Touchless toilet paper dispensers are Americans with Disabilities Act (ADA) compliant, which make them a perfect fit for facilities who have tenants with disabilities. 

“Handicapped stalls were created for a reason, not just to have one stall per bathroom that has more space,” says Don Totten, vice president of marketing – away from home, at Solaris Paper, Alpharetta, Ga. “[Disabled users] need the extra space, but they also need the automation…so there isn’t a lot of extra moving around in the public bathroom.”

To convince facility executives of the advantages of touchless toilet paper dispensers, BSCs can encourage customers to imagine they are disabled, and attempt to retrieve toilet tissue from a traditional dispenser that has malfunctioned, especially one that has been placed underneath the support bar, says Totten.
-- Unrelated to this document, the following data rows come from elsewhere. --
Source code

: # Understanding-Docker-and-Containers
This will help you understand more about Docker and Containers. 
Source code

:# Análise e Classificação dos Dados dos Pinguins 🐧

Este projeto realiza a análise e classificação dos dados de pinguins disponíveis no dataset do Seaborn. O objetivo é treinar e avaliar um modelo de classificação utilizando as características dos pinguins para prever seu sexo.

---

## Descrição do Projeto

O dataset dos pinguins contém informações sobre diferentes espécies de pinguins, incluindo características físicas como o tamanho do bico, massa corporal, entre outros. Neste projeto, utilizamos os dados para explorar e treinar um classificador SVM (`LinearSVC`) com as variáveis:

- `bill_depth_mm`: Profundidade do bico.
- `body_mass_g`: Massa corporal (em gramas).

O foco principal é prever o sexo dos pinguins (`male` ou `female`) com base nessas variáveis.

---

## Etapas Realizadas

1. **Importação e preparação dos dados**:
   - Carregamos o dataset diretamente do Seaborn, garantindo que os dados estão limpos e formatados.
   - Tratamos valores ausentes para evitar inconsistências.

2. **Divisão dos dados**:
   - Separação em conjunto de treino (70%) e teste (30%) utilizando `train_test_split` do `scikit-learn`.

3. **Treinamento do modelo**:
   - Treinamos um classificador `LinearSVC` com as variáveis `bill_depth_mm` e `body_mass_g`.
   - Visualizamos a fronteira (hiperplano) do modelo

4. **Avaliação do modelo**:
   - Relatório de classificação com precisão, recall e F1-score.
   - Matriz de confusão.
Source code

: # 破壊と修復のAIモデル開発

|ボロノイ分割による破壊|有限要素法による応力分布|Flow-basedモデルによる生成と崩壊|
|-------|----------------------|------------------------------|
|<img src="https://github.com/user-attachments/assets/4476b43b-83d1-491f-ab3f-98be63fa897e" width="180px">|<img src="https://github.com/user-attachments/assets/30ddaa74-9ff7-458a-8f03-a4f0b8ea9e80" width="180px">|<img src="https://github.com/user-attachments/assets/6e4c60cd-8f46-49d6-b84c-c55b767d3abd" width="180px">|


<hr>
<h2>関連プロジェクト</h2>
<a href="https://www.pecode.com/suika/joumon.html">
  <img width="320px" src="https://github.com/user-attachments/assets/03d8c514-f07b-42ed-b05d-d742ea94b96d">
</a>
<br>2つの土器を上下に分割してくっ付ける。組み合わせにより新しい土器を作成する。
“Reach down and try to pull the tissue (which) is broken off about half way up the roll. You have to jimmy the roll down so you can have access to the sheet to pull it,” Totten says.  

Touchless toilet paper dispensers make grabbing tissue easier. Most manual touch-free dispensers are tissue accessible from the front rather than underneath. With automatic dispensers, there is no reaching underneath, just a wave of the hand. 

“In those (handicapped) stalls, the facility managers are putting in little to no consideration for those individuals they are actually intended to accommodate,” Totten says. “The dispenser really was designed initially to satisfy the unmet need of the limited-range and mobility individuals in the market that visit public facilities and office buildings.”